Brief → All that is needed is the line containing "### Zie ook" together with each line after it, transcribed exactly to the end of the records.

Dataset items:

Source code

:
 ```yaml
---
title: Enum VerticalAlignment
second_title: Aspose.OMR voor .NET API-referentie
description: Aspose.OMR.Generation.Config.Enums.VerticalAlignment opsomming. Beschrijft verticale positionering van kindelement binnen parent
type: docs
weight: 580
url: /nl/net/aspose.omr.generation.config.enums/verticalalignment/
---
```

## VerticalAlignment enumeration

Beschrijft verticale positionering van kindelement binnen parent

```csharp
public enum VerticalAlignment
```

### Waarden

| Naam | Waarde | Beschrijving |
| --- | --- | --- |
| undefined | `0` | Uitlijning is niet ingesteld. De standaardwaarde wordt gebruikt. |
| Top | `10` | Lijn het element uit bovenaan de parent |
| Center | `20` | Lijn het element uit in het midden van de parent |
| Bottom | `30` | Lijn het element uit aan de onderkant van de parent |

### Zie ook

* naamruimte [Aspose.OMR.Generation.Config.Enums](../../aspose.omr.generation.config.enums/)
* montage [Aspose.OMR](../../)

Result of the task →
### Zie ook

* naamruimte [Aspose.OMR.Generation.Config.Enums](../../aspose.omr.generation.config.enums/)
* montage [Aspose.OMR](../../)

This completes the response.